Spreadsheet of San Francisco Bay Area Covid-19 Data and Charts
docs.google.comCalifornia unfortunately has a huge backlog of pending test results. The cause seems to be the private labs (Quest in particular) accepted test samples and build up a huge backlog of the earlier manually processed test samples. Other labs would push back if their queue got too long. The newer samples are run on the Roche high speed machines.
Do you happen to have a source for the cause of the backlog? Not doubting you, just curious to read more information.
See the link to the Atlantic mentioned by boyd.

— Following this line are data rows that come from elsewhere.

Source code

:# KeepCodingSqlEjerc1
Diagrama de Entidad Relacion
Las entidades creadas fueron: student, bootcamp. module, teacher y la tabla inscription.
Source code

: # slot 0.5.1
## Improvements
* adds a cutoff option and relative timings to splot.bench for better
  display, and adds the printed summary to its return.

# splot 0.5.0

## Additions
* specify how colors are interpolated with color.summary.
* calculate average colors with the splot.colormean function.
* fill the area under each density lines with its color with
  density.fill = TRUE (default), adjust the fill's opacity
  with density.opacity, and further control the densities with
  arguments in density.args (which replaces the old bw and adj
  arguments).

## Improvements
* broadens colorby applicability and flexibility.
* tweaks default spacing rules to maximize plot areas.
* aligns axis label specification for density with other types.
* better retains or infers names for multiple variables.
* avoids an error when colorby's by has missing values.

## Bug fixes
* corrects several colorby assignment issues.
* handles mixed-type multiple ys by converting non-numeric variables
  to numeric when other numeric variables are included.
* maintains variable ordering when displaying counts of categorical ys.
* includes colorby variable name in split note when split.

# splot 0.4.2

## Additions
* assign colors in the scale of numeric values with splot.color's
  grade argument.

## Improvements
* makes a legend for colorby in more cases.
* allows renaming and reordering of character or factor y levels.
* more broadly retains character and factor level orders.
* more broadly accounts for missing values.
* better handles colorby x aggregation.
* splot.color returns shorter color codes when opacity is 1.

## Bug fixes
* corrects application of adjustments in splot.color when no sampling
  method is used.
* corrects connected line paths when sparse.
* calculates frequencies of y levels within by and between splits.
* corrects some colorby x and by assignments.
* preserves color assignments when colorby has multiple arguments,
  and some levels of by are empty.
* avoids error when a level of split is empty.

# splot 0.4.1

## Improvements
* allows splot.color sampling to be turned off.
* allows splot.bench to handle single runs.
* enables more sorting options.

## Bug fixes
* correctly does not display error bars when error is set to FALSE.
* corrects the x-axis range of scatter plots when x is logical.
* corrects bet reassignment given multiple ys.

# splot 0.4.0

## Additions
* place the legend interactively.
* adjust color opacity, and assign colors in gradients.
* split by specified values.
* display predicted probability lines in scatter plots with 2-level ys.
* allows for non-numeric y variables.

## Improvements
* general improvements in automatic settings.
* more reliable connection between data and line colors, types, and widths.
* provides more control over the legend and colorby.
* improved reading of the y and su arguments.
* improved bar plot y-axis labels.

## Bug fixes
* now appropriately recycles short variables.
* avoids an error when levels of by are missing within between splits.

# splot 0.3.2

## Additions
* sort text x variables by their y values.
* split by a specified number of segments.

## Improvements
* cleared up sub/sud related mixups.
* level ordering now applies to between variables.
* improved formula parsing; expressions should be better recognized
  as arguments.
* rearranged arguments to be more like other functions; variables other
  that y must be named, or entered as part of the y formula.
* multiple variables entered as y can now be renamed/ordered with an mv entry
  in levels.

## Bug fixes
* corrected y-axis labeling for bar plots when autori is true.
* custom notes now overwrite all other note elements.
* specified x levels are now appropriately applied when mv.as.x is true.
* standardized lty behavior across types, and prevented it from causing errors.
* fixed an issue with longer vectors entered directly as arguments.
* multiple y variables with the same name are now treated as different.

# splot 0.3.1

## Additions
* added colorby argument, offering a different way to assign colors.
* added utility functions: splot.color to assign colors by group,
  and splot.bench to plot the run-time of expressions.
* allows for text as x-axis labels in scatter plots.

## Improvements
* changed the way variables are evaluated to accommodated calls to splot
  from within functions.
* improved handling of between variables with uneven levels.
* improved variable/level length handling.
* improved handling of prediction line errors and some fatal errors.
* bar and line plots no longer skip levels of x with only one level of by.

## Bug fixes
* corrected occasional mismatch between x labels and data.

here you go: https://covidtracking.com/data/state/california
I’m asking for a source on why the backlog happened. Unless I’m missing something, that just shows the number of pending cases.
They accepted more tests than they had the ability to quickly process. They also appear to have accepted many tests that required use of a lower throughput assay before switching to higher throughput testing on Roche 8800s: https://www.theatlantic.com/health/archive/2020/03/next-covi...

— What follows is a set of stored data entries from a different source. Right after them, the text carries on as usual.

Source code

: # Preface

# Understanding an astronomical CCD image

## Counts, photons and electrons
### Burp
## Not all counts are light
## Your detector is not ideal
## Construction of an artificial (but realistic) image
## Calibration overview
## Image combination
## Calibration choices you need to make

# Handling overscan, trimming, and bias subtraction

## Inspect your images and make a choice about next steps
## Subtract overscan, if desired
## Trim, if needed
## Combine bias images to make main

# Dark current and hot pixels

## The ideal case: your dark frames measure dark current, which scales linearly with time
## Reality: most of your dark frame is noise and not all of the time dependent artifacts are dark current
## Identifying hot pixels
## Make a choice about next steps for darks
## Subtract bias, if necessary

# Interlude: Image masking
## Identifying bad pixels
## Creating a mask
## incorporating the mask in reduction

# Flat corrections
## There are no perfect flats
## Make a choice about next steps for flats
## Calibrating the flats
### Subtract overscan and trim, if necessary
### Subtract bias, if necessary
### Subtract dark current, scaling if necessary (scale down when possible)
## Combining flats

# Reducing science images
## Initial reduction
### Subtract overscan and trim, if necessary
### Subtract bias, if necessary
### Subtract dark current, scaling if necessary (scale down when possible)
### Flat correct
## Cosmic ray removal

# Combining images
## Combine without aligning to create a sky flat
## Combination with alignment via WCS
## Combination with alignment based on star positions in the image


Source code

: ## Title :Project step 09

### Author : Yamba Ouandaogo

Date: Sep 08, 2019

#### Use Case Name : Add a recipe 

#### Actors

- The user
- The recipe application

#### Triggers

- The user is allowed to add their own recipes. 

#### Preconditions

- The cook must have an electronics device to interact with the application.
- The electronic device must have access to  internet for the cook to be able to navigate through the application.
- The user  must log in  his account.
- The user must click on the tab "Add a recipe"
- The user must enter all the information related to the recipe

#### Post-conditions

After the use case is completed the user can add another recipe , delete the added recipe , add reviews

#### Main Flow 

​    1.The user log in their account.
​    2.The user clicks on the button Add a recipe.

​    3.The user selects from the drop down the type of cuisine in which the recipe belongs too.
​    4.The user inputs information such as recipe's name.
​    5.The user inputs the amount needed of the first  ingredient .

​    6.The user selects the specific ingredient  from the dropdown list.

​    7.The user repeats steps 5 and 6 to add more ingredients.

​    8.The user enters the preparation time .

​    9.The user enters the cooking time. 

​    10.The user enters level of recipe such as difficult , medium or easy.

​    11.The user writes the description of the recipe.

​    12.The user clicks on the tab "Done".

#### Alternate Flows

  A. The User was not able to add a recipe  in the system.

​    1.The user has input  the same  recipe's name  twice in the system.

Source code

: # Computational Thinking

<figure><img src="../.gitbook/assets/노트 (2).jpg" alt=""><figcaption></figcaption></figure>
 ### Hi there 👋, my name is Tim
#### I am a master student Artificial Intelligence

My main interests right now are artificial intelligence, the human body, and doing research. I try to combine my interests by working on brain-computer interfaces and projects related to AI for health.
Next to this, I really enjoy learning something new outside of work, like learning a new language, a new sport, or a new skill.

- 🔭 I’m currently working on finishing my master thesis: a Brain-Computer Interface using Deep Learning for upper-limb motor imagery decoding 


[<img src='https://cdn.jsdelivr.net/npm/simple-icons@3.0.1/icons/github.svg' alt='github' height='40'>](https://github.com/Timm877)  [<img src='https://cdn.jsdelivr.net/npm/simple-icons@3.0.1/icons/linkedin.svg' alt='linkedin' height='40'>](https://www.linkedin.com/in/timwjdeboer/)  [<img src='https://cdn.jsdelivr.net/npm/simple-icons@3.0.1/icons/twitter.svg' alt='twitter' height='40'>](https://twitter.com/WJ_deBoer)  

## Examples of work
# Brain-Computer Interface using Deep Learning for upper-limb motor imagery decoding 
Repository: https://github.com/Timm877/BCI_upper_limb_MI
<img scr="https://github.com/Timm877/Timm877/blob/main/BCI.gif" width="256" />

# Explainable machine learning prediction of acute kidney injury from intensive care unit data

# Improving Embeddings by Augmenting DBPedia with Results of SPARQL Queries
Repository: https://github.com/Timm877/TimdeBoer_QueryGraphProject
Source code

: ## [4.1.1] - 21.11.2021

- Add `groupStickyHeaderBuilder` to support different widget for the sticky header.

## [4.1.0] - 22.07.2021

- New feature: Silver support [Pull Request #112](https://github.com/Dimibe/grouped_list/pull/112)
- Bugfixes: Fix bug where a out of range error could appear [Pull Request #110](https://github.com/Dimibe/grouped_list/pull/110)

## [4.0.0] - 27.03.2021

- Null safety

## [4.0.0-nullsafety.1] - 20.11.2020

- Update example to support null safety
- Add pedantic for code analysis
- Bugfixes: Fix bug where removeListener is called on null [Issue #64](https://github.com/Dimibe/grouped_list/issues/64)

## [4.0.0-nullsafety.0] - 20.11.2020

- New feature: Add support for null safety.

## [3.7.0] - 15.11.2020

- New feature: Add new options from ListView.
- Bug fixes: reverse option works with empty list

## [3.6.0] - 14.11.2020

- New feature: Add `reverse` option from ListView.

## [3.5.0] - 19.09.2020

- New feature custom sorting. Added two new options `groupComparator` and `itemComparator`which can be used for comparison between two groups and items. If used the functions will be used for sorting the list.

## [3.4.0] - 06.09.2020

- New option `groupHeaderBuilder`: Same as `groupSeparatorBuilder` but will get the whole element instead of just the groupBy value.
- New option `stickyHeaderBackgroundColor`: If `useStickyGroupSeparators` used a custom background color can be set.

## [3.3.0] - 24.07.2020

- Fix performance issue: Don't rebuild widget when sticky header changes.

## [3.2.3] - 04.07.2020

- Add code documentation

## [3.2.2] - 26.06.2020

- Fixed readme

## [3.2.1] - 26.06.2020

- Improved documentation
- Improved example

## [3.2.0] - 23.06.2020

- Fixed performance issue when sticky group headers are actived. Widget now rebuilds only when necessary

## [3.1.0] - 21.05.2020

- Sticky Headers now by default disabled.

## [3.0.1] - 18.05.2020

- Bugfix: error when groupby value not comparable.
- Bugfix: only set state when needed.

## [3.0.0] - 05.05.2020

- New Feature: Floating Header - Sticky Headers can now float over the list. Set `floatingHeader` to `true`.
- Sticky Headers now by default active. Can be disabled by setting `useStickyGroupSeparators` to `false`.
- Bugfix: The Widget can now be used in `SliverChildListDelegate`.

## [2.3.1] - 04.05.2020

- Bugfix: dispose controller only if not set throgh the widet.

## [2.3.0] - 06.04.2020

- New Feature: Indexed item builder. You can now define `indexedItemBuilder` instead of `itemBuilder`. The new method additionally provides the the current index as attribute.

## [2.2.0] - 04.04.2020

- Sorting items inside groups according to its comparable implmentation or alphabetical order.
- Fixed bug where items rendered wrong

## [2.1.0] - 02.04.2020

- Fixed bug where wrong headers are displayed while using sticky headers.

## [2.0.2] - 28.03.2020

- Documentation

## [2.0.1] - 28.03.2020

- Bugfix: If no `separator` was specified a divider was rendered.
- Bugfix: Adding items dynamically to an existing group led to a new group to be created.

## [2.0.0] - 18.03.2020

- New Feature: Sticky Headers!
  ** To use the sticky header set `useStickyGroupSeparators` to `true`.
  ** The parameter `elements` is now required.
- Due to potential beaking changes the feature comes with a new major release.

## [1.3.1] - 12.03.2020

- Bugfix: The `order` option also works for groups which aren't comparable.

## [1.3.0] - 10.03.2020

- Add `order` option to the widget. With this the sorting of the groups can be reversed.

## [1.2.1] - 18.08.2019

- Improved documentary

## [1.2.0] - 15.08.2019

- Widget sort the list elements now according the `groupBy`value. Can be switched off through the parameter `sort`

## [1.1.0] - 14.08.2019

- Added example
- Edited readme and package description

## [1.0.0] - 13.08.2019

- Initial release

Thanks, googling found this[1] statement by Quest that they have a backlog of 115,000 tests, down from 160,000 on March 25th. It would be interesting to know what percentage of the California backlog is contained within that.
[1] https://newsroom.questdiagnostics.com/COVIDTestingUpdates
Where is the most important metric? Daily tested vs tested positive stats.
I don't believe this is a reliable metric.
Who gets tested is a moving target. Stanford a short time ago did a free-for-all testing binge in order to collect data, but finished that and is now restricting tests to people requiring specific risk factors to give a test.
The first time I tried to get a test from another provider I just wasn't able, they didn't know of anywhere that would test me outside of hospitalization-type symptoms.
So testing is uneven and not very available, any stats need to include some metric for the criteria to get tests in the first place.
In other words, there is likely an enormous population with no symptoms or mild symptoms who couldn't get tested if they tried.
After two video appointments with separate providers I was able to get tested yesterday and the result came back negative about 22 hours later. It took me about 8 hours of effort and time to get that done, a luxury many people do not have.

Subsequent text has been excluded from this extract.